====== Data for analysis
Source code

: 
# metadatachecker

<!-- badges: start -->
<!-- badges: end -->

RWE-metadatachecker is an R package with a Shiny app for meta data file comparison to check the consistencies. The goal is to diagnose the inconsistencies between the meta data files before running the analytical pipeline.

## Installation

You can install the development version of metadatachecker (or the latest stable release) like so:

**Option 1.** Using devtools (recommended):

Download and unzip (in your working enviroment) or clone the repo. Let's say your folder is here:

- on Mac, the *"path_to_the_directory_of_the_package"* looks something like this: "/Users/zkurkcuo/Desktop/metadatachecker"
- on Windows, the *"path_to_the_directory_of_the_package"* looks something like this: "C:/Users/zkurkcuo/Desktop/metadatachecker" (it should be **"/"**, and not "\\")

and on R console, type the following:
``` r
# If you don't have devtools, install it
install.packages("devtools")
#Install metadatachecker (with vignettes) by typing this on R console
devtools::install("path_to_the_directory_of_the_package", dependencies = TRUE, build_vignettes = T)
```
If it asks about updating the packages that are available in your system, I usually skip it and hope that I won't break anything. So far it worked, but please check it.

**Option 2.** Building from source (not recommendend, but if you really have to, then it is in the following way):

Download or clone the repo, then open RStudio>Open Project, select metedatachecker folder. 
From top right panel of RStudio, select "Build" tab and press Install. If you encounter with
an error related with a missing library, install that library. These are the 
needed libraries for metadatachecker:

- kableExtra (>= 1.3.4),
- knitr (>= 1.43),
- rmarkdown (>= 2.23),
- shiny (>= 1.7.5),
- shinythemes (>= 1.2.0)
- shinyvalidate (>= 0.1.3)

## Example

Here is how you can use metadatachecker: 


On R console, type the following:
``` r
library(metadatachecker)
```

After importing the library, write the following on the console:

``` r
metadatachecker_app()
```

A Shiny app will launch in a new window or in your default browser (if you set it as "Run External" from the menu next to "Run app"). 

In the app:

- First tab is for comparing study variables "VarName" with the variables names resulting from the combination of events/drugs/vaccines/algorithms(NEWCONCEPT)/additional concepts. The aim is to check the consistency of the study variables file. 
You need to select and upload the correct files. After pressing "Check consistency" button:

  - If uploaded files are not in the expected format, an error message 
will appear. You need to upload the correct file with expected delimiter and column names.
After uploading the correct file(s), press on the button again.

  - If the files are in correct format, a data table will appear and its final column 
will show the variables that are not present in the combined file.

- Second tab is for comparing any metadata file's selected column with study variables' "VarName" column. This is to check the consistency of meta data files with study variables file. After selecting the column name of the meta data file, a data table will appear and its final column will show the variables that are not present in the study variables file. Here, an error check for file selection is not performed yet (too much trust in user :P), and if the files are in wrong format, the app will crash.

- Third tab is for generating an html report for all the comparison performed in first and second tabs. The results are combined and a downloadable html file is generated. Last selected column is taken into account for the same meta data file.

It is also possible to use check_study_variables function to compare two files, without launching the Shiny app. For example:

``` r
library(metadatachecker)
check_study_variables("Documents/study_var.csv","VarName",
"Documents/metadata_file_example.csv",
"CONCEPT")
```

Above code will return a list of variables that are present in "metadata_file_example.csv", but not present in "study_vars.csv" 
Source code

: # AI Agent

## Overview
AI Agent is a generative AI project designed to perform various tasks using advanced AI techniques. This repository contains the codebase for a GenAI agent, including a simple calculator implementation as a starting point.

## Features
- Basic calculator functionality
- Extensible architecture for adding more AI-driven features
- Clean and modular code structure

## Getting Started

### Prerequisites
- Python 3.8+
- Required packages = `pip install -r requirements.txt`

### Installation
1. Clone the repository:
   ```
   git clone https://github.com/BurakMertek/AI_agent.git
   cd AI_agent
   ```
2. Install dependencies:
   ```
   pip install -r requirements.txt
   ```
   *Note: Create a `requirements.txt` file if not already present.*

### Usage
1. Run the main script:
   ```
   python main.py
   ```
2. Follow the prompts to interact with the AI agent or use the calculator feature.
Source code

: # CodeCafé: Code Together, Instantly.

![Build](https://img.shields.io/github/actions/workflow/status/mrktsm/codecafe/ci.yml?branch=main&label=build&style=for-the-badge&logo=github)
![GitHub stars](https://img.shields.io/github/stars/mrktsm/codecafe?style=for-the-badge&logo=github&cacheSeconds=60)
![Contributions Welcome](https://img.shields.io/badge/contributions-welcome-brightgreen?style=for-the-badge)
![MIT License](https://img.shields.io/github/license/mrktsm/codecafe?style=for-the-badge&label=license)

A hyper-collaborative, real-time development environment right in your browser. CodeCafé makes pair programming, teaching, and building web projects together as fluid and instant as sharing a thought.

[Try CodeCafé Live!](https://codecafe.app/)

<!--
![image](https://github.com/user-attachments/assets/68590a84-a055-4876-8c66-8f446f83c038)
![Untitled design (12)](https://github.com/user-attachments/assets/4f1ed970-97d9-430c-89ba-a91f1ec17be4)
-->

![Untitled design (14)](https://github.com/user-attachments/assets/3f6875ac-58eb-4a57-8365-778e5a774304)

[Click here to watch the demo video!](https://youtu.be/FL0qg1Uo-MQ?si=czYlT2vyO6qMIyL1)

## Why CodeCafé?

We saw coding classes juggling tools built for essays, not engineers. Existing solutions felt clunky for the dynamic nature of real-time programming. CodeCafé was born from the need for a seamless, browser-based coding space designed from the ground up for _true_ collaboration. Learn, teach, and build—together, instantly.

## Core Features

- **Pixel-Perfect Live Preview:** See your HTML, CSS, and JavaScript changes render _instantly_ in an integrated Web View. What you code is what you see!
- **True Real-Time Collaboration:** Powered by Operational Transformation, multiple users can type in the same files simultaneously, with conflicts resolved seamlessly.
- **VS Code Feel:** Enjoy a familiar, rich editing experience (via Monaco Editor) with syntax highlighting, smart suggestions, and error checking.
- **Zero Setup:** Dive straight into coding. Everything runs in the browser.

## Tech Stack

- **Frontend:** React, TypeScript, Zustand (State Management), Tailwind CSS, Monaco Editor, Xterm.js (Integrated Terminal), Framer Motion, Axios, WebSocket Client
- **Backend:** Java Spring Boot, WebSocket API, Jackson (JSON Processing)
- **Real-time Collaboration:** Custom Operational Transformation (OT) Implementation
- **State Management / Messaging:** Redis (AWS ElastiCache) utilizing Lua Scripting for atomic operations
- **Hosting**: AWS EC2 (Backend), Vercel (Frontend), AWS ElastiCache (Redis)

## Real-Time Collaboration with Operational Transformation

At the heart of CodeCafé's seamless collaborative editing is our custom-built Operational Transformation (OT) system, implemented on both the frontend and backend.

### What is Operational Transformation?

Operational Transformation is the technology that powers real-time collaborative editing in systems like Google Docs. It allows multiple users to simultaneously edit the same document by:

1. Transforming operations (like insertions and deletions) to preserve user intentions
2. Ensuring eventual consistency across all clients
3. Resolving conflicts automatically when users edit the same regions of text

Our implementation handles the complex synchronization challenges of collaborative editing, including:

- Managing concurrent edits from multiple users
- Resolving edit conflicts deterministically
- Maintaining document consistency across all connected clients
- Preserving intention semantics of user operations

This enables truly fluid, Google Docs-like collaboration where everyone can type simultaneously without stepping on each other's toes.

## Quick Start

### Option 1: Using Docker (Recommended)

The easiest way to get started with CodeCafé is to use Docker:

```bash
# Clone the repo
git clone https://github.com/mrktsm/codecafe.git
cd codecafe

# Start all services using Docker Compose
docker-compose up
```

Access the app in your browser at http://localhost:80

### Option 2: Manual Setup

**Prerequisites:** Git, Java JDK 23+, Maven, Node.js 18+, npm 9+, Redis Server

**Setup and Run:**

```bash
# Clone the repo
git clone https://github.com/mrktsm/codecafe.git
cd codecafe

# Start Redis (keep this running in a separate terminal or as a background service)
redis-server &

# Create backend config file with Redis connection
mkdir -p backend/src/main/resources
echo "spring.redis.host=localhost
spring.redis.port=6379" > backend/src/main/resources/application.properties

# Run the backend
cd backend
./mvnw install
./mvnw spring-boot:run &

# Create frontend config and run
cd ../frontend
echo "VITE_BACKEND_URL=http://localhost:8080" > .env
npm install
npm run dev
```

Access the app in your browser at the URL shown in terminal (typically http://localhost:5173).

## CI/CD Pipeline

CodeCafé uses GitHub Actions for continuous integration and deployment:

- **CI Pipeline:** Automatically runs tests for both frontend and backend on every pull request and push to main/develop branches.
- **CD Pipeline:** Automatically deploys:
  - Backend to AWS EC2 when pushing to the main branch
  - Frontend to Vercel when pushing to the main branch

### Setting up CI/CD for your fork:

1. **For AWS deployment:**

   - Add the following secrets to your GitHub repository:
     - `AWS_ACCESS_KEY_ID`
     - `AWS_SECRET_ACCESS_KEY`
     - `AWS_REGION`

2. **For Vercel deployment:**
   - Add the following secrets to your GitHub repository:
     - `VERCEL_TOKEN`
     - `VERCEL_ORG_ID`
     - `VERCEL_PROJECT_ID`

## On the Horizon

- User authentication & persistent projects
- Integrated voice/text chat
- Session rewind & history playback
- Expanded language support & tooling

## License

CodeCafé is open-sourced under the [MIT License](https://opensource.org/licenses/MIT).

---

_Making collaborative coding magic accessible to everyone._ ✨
============
Wherever the string "projects" occurs in the data, copy the line that holds it.

A hyper-collaborative, real-time development environment right in your browser. CodeCafé makes pair programming, teaching, and building web projects together as fluid and instant as sharing a thought.
- User authentication & persistent projects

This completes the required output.